Failures rising among districts that maintain new subdivisions

Staff
Published:   |   Updated: July 9, 2013 at 02:43 PM
TAMPA -

It's not just individual homeowners who are defaulting on their debts. Entire subdivisions are coming up short, too.

According to one estimate, up to 10 percent of community development districts - tiny governmental bodies that oversee subdivisions - are in default on their bonds.

In recent years, housing developers created scores of community development districts to help pay for road, storm water and park projects within subdivisions. These CDDs issue bonds to pay for the work and charge homeowners special assessments to pay off the bonds.

But Florida's housing meltdown has upset their plans. Many developers haven't sold many homes so they remained on the hook to pay the special assessments because they still own so many parcels.

Many can't make the payments.

According to the Orlando-based economics firm Fishkind & Associates, at least 10 percent of community development districts in Florida were in default on their bonds or were in "technical default" as of May.

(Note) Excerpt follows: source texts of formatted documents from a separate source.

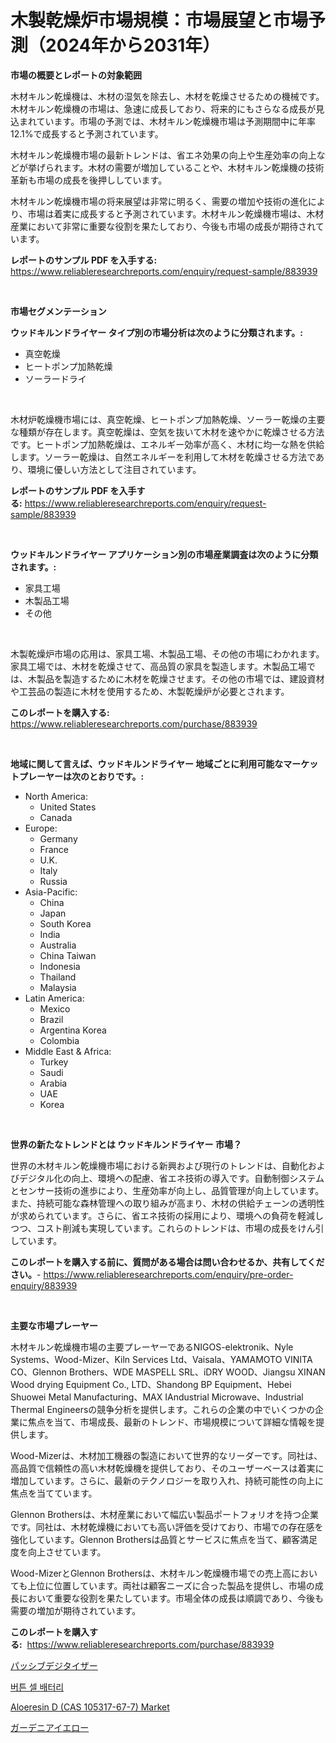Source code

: <p><h1>木製乾燥炉市場規模：市場展望と市場予測（2024年から2031年）</h1></p><p><strong>市場の概要とレポートの対象範囲</strong></p>
<p><p>木材キルン乾燥機は、木材の湿気を除去し、木材を乾燥させるための機械です。木材キルン乾燥機の市場は、急速に成長しており、将来的にもさらなる成長が見込まれています。市場の予測では、木材キルン乾燥機市場は予測期間中に年率12.1%で成長すると予測されています。</p><p>木材キルン乾燥機市場の最新トレンドは、省エネ効果の向上や生産効率の向上などが挙げられます。木材の需要が増加していることや、木材キルン乾燥機の技術革新も市場の成長を後押ししています。</p><p>木材キルン乾燥機市場の将来展望は非常に明るく、需要の増加や技術の進化により、市場は着実に成長すると予測されています。木材キルン乾燥機市場は、木材産業において非常に重要な役割を果たしており、今後も市場の成長が期待されています。</p></p>
<p><strong>レポートのサンプル PDF を入手する:</strong> <a href="https://www.reliableresearchreports.com/enquiry/request-sample/883939">https://www.reliableresearchreports.com/enquiry/request-sample/883939</a></p>
<p>&nbsp;</p>
<p><strong>市場セグメンテーション</strong></p>
<p><strong>ウッドキルンドライヤー タイプ別の市場分析は次のように分類されます。:</strong></p>
<p><ul><li>真空乾燥</li><li>ヒートポンプ加熱乾燥</li><li>ソーラードライ</li></ul></p>
<p>&nbsp;</p>
<p><p>木材炉乾燥機市場には、真空乾燥、ヒートポンプ加熱乾燥、ソーラー乾燥の主要な種類が存在します。真空乾燥は、空気を抜いて木材を速やかに乾燥させる方法です。ヒートポンプ加熱乾燥は、エネルギー効率が高く、木材に均一な熱を供給します。ソーラー乾燥は、自然エネルギーを利用して木材を乾燥させる方法であり、環境に優しい方法として注目されています。</p></p>
<p><strong>レポートのサンプル PDF を入手する:</strong>&nbsp;<a href="https://www.reliableresearchreports.com/enquiry/request-sample/883939">https://www.reliableresearchreports.com/enquiry/request-sample/883939</a></p>
<p>&nbsp;</p>
<p><strong> ウッドキルンドライヤー アプリケーション別の市場産業調査は次のように分類されます。:</strong></p>
<p><ul><li>家具工場</li><li>木製品工場</li><li>その他</li></ul></p>
<p>&nbsp;</p>
<p><p>木製乾燥炉市場の応用は、家具工場、木製品工場、その他の市場にわかれます。家具工場では、木材を乾燥させて、高品質の家具を製造します。木製品工場では、木製品を製造するために木材を乾燥させます。その他の市場では、建設資材や工芸品の製造に木材を使用するため、木製乾燥炉が必要とされます。</p></p>
<p><strong>このレポートを購入する:</strong>&nbsp; <a href="https://www.reliableresearchreports.com/purchase/883939">https://www.reliableresearchreports.com/purchase/883939</a></p>
<p>&nbsp;</p>
<p><strong>地域に関して言えば、ウッドキルンドライヤー 地域ごとに利用可能なマーケットプレーヤーは次のとおりです。:</strong></p>
<p><ul>
    <li>
        North America:
        <ul>
            <li>United States</li>
            <li>Canada</li>
        </ul>
    </li>
    <li>
        Europe:
        <ul>
            <li>Germany</li>
            <li>France</li>
            <li>U.K.</li>
            <li>Italy</li>
            <li>Russia</li>
        </ul>
    </li>
    <li>
        Asia-Pacific:
        <ul>
            <li>China</li>
            <li>Japan</li>
            <li>South Korea</li>
            <li>India</li>
            <li>Australia</li>
            <li>China Taiwan</li>
            <li>Indonesia</li>
            <li>Thailand</li>
            <li>Malaysia</li>
        </ul>
    </li>
    <li>
        Latin America:
        <ul>
            <li>Mexico</li>
            <li>Brazil</li>
            <li>Argentina Korea</li>
            <li>Colombia</li>
        </ul>
    </li>
    <li>
        Middle East & Africa:
        <ul>
            <li>Turkey</li>
            <li>Saudi</li>
            <li>Arabia</li>
            <li>UAE</li>
            <li>Korea</li>
        </ul>
    </li>
    </ul></p>
<p>&nbsp;</p>
<p><strong>世界の新たなトレンドとは ウッドキルンドライヤー 市場？</strong></p>
<p><p>世界の木材キルン乾燥機市場における新興および現行のトレンドは、自動化およびデジタル化の向上、環境への配慮、省エネ技術の導入です。自動制御システムとセンサー技術の進歩により、生産効率が向上し、品質管理が向上しています。また、持続可能な森林管理への取り組みが高まり、木材の供給チェーンの透明性が求められています。さらに、省エネ技術の採用により、環境への負荷を軽減しつつ、コスト削減も実現しています。これらのトレンドは、市場の成長をけん引しています。</p></p>
<p><strong>このレポートを購入する前に、質問がある場合は問い合わせるか、共有してください。</strong>- <a href="https://www.reliableresearchreports.com/enquiry/pre-order-enquiry/883939">https://www.reliableresearchreports.com/enquiry/pre-order-enquiry/883939</a></p>
<p>&nbsp;</p>
<p><strong>主要な市場プレーヤー</strong></p>
<p><p>木材キルン乾燥機市場の主要プレーヤーであるNIGOS-elektronik、Nyle Systems、Wood-Mizer、Kiln Services Ltd、Vaisala、YAMAMOTO VINITA CO、Glennon Brothers、WDE MASPELL SRL、iDRY WOOD、Jiangsu XINAN Wood drying Equipment Co., LTD、Shandong BP Equipment、Hebei Shuowei Metal Manufacturing、MAX IAndustrial Microwave、Industrial Thermal Engineersの競争分析を提供します。これらの企業の中でいくつかの企業に焦点を当て、市場成長、最新のトレンド、市場規模について詳細な情報を提供します。</p><p>Wood-Mizerは、木材加工機器の製造において世界的なリーダーです。同社は、高品質で信頼性の高い木材乾燥機を提供しており、そのユーザーベースは着実に増加しています。さらに、最新のテクノロジーを取り入れ、持続可能性の向上に焦点を当てています。</p><p>Glennon Brothersは、木材産業において幅広い製品ポートフォリオを持つ企業です。同社は、木材乾燥機においても高い評価を受けており、市場での存在感を強化しています。Glennon Brothersは品質とサービスに焦点を当て、顧客満足度を向上させています。</p><p>Wood-MizerとGlennon Brothersは、木材キルン乾燥機市場での売上高においても上位に位置しています。両社は顧客ニーズに合った製品を提供し、市場の成長において重要な役割を果たしています。市場全体の成長は順調であり、今後も需要の増加が期待されています。</p></p>
<p><strong>このレポートを購入する:</strong>&nbsp;&nbsp;<a href="https://www.reliableresearchreports.com/purchase/883939">https://www.reliableresearchreports.com/purchase/883939</a></p>
<p><p><a href="https://medium.com/@redsalmon1949/%E3%83%91%E3%83%83%E3%82%B7%E3%83%96%E3%83%87%E3%82%B8%E3%82%BF%E3%82%A4%E3%82%B6%E3%83%BC%E5%B8%82%E5%A0%B4%E3%81%AE%E3%82%B7%E3%82%A7%E3%82%A2%E9%80%B2%E5%8C%96%E3%81%A8%E5%B8%82%E5%A0%B4%E6%88%90%E9%95%B7%E5%8B%95%E5%90%912024%E5%B9%B4%E3%81%8B%E3%82%892031%E5%B9%B4%E3%81%BE%E3%81%A7-d5161a67b4b4">パッシブデジタイザー</a></p><p><a href="https://medium.com/@fabiancobuc20222022/%EB%B2%84%ED%8A%BC%ED%98%95-%EC%A0%84%EC%A7%80-%EC%8B%9C%EC%9E%A5-%EA%B2%BD%EC%9F%81-%EB%B6%84%EC%84%9D-%EC%8B%9C%EC%9E%A5-%ED%8A%B8%EB%A0%8C%EB%93%9C-%EB%B0%8F-2031%EB%85%84%EA%B9%8C%EC%A7%80%EC%9D%98-%EC%98%88%EC%B8%A1-1626811f2cb0">버튼 셀 배터리</a></p><p><a href="https://github.com/Angelnienowdseej3e45z3p8c/Market-Research-Report-List-1/blob/main/aloeresin-d-cas-105317-67-7-market.md">Aloeresin D (CAS 105317-67-7) Market</a></p><p><a href="https://medium.com/@jonathanailey6577467/%E3%82%AB%E3%83%B3%E3%82%AC%E3%82%A4%E3%83%8A%E3%82%A4%E3%82%A8%E3%83%AD%E3%83%BC%E3%83%9E%E3%83%BC%E3%82%B1%E3%83%83%E3%83%88%E3%81%AE%E3%82%B5%E3%82%A4%E3%82%BA-cagr-%E3%83%88%E3%83%AC%E3%83%B3%E3%83%892024-2030-4dec02cf5a52">ガーデニアイエロー</a></p></p>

In technical default, a district may be current in paying its bonds but may have violated a requirement set by the bondholders.

Local districts that defaulted on bonds include Heritage Isles in New Tampa and Riverwood Estates near Zephyrhills.

Overall, developers in Florida have created at least 500 community development districts, which issued bonds worth $13 billion. Of those, at least 51 districts were in some form of default as of May, Fishkind & Associates estimates. Just a year earlier, bonds issued by districts were considered safe and had a zero-percent default rate.

Local attorneys and district managers say the public won't have to make good on the bonds. Although county governments authorize the creation of these districts, neither cities nor counties are required to guarantee the debt or come to their rescue.

"In the long run, the outside government isn't affected," said Russ Weyer, a senior associate at Fishkind & Associates.

Bondholders have been sweating the defaults. So, too, have banks, which discovered in the fall that their own claims on developers' assets were second in line to the bondholders' claims.

For example, a bank might have loaned millions to a developer to build a subdivision and might hold a lien on the property.

However, the bondholders' claim to the property is superior to the bank's lien, Weyer said.

In fact, Weyer said, to protect their own lien on the subdivision, some banks have had to make bond payments on behalf of the developer.